Free hot dogs for lunch afterward

I'll be speaking on river fishing at 1pm

Then at 2pm till ??? we will have a fishing roundtable where anyone can ask a question, answer a question, talk fishing or just listen in.

Also we are expecting to add a few things between now and then as well as giving away coupons for Queen City Outdoors in Goshen and promotions on Vic Coomer Lures. The Trail center has a big screen version of Google maps, exhibits on the river and a large deck perfect for talking fishing. I think the park service will be there as well.

I saw Mark give a seminar at the giant Columbus Fishing Expo last winter and thought it was outstanding, I'm pretty excited about this one. All Free and all to promote a good cause to promote the conservation on our local rivers.


----------



## dytmook (May 3, 2015)

I'm looking for a sitter now.


----------



## Crawdude (Feb 6, 2013)

I'll be there!


----------



## bstephenson1225 (Sep 3, 2014)

Looking forward to it.


----------



## bstephenson1225 (Sep 3, 2014)

oldstinkyguy said:


> Sat August 29th A Day on the River
> 
> At the Little Miami Conservancy's River and Trail Center located on the bike trail in Loveland.
> 
> ...


Is 211 Railroad Ave, Loveland, Ohio the correct address? I'm from Dayton area and not familiar with the location?


----------



## Salmonid (Apr 14, 2004)

bstephenson1225 said:


> Is 211 Railroad Ave, Loveland, Ohio the correct address? I'm from Dayton area and not familiar with the location?


 Bsteph, I have to leave right after lunch but if you want a ride and can leave or need to leave early Im headed down from South Dayton


----------



## bstephenson1225 (Sep 3, 2014)

Salmonid said:


> Bsteph, I have to leave right after lunch but if you want a ride and can leave or need to leave early Im headed down from South Dayton


I appreciate the offer. I may just follow you down there. Wanting to also hear OSG's portion.


----------



## Salmonid (Apr 14, 2004)

FWIW. I going to discuss ways to help you locate prime smallie waters, gonna throw some new terms your way, talk about how streams work, discuss types of waters and teach you how to up your map reading skills a few notches....

Salmonid


----------



## BMayhall (Jun 9, 2011)

I plan on being there. #FirstTimer


----------



## Gary P (Feb 19, 2012)

I'll plan on being there as well.


----------



## SMBHooker (Jan 3, 2008)

Tell me there will be a recorded pod cast...... I will even settle for a sock puppet show recap by House?


----------



## Bigguy513 (Jun 7, 2015)

I'll be there, but damn, Saturday afternoon... that could cut into my fishing time.


----------



## HOUSE (Apr 29, 2010)

SMBHooker said:


> Tell me there will be a recorded pod cast...... I will even settle for a sock puppet show recap by House?


I can set up a GoPro or a camera to record the video, but the last time I tried the audio didn't turn out.
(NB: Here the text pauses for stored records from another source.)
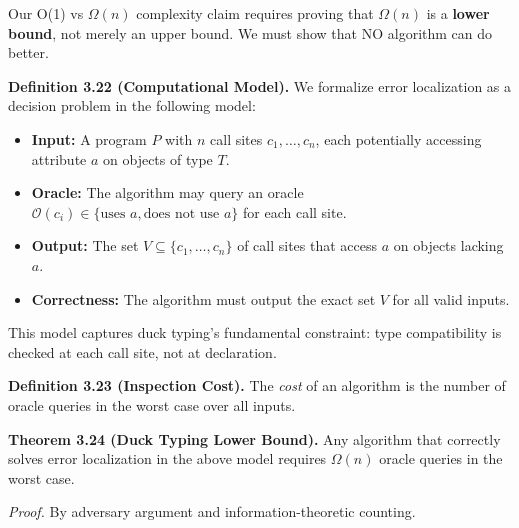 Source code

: Our O(1) vs $\Omega(n)$ complexity claim requires proving that $\Omega(n)$ is a
\textbf{lower bound}, not merely an upper bound. We must show that NO
algorithm can do better.

\textbf{Definition 3.22 (Computational Model).} We formalize error
localization as a decision problem in the following model:

\begin{itemize}
\tightlist
\item
  \textbf{Input:} A program \(P\) with \(n\) call sites
  \(c_1, \ldots, c_n\), each potentially accessing attribute \(a\) on
  objects of type \(T\).
\item
  \textbf{Oracle:} The algorithm may query an oracle
  \(\mathcal{O}(c_i) \in \{\text{uses } a, \text{does not use } a\}\)
  for each call site.
\item
  \textbf{Output:} The set \(V \subseteq \{c_1, \ldots, c_n\}\) of call
  sites that access \(a\) on objects lacking \(a\).
\item
  \textbf{Correctness:} The algorithm must output the exact set \(V\)
  for all valid inputs.
\end{itemize}

This model captures duck typing's fundamental constraint: type
compatibility is checked at each call site, not at declaration.

\textbf{Definition 3.23 (Inspection Cost).} The \emph{cost} of an
algorithm is the number of oracle queries in the worst case over all
inputs.

\textbf{Theorem 3.24 (Duck Typing Lower Bound).} Any algorithm that
correctly solves error localization in the above model requires
\(\Omega(n)\) oracle queries in the worst case.

\emph{Proof.} By adversary argument and information-theoretic counting.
If someone has a digital audio recorder, I could splice the two together. I could do the sock thing, too


----------



## gibson330usa (May 15, 2012)

Unfortunately I can't make it, looking forward to the sock puppet thing.


----------



## Bigguy513 (Jun 7, 2015)

Like a grateful dead bootleg type deal?


----------



## Crawdude (Feb 6, 2013)

Bigguy513 said:


> Like a grateful dead bootleg type deal?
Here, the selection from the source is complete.